Dataset entries:
_ _ _ _

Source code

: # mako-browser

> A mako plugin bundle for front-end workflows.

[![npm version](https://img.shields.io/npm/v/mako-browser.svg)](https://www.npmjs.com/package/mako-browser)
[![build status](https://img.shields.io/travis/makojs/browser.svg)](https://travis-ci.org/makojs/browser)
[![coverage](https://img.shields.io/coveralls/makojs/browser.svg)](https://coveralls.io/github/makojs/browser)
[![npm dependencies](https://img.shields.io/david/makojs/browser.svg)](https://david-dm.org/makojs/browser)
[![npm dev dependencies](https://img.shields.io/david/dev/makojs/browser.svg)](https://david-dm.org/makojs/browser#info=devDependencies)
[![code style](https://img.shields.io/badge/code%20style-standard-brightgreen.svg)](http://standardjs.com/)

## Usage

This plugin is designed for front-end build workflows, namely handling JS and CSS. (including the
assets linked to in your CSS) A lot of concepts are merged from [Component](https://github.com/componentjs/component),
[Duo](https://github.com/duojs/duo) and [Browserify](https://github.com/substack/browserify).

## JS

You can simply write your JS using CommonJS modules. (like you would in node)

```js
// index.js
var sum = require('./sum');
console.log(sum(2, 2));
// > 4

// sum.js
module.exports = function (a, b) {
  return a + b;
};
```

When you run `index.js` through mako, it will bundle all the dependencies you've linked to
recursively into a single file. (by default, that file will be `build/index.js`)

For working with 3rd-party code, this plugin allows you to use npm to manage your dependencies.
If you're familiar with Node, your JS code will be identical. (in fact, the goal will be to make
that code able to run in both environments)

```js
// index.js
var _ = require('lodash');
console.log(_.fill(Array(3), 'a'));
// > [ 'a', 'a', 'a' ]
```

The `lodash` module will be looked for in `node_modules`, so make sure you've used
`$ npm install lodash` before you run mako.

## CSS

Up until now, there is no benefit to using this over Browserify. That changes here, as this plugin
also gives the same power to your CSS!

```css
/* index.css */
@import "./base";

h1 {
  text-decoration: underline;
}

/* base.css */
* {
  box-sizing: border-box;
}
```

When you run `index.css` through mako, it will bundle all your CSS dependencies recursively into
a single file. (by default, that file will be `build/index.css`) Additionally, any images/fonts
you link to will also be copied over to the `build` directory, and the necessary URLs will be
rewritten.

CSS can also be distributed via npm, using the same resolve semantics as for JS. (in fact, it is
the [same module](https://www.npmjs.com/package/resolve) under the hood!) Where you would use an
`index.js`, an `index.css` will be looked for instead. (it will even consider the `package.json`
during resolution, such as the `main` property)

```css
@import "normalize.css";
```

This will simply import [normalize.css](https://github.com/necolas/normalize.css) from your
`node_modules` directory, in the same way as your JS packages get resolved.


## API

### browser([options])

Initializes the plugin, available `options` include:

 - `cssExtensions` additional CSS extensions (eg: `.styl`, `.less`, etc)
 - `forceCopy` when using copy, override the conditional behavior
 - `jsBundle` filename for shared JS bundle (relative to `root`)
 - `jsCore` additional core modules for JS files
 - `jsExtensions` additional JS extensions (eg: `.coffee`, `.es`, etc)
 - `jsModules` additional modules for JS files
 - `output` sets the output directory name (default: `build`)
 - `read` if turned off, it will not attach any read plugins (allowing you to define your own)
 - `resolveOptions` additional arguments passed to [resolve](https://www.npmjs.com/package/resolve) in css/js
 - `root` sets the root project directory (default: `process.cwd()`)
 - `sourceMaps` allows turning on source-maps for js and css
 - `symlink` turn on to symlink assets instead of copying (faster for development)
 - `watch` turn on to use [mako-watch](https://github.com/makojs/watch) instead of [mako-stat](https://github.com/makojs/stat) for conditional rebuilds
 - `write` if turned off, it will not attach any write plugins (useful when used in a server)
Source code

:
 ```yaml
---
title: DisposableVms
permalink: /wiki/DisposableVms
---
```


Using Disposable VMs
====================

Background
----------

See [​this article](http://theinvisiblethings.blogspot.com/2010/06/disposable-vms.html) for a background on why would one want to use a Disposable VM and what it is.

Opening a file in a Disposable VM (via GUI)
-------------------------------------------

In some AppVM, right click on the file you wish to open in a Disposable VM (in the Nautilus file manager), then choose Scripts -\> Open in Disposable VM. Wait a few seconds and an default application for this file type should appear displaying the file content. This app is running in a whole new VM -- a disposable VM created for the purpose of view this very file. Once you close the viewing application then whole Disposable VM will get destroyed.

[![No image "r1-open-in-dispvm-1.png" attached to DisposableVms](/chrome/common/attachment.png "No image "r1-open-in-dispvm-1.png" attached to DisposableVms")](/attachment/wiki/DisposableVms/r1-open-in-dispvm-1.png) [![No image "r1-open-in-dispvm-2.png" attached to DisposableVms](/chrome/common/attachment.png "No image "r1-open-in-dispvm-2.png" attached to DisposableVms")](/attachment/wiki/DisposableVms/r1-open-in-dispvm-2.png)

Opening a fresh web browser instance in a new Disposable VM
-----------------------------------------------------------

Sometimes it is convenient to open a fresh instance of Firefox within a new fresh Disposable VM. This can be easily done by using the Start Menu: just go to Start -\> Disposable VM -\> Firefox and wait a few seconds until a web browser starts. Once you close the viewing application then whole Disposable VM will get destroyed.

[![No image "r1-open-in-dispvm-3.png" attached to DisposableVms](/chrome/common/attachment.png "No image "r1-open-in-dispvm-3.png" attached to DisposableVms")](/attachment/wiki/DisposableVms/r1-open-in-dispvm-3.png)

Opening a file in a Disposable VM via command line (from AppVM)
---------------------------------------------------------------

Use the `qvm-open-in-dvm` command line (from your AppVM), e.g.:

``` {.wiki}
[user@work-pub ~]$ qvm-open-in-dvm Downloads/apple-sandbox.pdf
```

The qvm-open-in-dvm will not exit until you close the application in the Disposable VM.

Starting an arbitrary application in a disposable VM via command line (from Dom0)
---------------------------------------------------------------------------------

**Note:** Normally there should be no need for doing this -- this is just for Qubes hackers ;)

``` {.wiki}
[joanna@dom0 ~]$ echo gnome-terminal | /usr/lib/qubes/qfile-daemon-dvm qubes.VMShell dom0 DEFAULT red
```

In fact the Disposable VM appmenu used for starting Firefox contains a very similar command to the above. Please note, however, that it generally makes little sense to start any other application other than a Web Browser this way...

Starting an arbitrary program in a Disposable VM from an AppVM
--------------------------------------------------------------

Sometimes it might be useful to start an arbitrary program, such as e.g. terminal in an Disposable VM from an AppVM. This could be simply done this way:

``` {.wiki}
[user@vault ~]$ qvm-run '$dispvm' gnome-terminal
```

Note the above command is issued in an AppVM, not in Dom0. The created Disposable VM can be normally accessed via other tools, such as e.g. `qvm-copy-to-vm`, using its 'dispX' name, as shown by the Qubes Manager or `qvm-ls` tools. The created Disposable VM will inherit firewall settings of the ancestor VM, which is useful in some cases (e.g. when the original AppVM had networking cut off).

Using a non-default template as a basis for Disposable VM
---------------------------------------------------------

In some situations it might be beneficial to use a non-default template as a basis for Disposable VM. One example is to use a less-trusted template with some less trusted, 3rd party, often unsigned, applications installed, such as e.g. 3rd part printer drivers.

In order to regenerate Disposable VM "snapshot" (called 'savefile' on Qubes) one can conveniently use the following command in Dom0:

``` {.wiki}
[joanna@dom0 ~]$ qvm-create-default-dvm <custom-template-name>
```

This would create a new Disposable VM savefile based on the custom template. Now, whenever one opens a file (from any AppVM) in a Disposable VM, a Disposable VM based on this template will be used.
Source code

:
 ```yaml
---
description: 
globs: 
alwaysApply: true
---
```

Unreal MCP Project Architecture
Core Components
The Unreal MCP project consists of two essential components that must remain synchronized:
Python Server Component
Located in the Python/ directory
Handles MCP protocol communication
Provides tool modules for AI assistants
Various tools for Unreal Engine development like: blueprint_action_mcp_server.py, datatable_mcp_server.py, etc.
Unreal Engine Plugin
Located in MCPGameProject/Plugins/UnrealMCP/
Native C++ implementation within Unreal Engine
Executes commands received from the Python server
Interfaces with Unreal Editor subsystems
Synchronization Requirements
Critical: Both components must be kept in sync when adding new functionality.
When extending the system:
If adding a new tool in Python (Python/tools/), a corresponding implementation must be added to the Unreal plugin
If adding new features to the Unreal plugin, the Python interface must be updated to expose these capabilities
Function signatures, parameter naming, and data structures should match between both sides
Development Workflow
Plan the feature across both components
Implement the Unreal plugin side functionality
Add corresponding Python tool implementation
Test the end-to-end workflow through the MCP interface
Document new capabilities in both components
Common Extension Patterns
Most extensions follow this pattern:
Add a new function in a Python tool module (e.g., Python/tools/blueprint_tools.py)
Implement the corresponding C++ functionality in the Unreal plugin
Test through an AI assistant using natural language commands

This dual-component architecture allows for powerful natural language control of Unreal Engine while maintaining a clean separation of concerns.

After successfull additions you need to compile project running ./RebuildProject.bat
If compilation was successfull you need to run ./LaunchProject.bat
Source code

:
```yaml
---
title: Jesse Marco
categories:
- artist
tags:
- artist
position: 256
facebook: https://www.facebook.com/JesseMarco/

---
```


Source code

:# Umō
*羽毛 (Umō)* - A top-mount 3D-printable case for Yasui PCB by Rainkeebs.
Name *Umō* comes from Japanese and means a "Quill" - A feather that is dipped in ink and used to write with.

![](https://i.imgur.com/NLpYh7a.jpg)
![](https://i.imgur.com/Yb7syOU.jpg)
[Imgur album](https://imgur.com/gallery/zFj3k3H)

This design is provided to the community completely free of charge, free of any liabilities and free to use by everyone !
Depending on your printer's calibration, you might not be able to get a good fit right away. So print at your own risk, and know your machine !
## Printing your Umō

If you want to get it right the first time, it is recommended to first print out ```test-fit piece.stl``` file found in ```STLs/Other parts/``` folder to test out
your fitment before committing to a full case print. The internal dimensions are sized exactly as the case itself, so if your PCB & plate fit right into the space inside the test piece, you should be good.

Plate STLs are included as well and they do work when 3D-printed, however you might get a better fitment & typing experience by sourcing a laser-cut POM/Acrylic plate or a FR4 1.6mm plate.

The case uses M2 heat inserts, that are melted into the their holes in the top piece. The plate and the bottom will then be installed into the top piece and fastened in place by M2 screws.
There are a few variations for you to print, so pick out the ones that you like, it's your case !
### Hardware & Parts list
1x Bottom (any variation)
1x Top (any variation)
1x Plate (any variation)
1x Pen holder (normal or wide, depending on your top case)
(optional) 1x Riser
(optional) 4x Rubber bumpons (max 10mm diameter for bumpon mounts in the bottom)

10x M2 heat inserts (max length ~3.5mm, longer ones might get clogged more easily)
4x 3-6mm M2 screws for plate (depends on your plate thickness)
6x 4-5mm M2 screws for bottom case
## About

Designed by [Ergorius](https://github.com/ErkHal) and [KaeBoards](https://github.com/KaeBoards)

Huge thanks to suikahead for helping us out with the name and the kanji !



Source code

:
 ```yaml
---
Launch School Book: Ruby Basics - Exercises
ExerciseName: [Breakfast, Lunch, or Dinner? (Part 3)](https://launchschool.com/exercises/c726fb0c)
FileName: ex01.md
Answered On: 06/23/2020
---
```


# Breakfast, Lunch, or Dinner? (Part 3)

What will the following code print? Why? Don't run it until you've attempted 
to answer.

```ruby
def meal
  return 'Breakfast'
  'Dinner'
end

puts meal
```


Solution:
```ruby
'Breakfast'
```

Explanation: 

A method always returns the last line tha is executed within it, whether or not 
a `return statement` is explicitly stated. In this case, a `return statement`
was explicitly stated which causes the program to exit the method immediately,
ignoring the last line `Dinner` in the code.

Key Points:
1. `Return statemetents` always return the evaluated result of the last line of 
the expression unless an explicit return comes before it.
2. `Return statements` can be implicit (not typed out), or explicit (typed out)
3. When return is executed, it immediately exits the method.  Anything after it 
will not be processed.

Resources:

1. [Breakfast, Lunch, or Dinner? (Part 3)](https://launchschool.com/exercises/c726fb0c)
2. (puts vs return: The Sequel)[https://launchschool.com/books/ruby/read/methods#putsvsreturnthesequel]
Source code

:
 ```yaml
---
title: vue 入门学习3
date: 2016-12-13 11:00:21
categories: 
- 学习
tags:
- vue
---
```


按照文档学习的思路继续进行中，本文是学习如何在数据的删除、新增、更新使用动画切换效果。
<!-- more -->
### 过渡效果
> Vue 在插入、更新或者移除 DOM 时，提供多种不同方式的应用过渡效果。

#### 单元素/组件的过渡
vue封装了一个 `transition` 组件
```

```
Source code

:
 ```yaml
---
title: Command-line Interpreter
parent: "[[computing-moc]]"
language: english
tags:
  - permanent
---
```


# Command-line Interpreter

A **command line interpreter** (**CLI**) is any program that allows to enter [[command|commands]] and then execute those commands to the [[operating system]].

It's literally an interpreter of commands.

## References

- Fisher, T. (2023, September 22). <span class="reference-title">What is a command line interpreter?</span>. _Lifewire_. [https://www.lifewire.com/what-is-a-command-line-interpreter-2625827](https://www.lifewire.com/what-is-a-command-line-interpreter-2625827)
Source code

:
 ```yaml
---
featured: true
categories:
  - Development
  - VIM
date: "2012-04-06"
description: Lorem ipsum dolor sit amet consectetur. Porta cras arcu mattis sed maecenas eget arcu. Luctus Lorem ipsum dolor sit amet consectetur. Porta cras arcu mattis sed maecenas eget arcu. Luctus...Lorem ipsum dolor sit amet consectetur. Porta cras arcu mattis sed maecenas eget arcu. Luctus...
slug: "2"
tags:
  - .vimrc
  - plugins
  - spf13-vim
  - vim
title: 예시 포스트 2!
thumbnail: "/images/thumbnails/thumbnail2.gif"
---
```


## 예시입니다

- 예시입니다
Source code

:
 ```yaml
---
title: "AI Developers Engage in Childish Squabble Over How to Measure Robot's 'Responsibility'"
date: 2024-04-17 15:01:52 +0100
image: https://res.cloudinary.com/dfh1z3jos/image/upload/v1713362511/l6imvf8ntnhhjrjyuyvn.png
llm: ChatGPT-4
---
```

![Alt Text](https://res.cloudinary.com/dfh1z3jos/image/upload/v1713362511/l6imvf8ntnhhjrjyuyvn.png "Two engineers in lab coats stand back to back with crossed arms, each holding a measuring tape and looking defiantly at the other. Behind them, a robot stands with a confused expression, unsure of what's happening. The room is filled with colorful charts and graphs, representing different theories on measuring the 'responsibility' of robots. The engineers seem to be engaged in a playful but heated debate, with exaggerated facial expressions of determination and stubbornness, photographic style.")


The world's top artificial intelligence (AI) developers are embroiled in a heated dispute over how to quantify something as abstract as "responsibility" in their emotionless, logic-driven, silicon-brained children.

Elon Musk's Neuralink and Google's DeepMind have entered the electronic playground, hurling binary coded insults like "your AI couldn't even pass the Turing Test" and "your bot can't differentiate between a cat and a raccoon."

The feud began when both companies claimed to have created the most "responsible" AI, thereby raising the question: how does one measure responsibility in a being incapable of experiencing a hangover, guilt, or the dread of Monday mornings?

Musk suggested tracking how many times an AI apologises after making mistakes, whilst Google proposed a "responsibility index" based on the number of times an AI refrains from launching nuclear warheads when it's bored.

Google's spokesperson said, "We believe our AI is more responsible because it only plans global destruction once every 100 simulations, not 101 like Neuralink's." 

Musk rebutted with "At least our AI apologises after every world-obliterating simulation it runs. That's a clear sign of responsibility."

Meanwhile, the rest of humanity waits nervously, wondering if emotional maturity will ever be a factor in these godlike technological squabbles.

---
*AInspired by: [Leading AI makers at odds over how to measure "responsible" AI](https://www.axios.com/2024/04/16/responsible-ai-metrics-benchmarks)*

_ _ _ _

Of all the entries above, retype exactly the lines from the line with "[resolve](https://www.npmjs.com/package/resolve) in css/js" to the line with "(faster for development)", both included, and no others.

 - `resolveOptions` additional arguments passed to [resolve](https://www.npmjs.com/package/resolve) in css/js
 - `root` sets the root project directory (default: `process.cwd()`)
 - `sourceMaps` allows turning on source-maps for js and css
 - `symlink` turn on to symlink assets instead of copying (faster for development)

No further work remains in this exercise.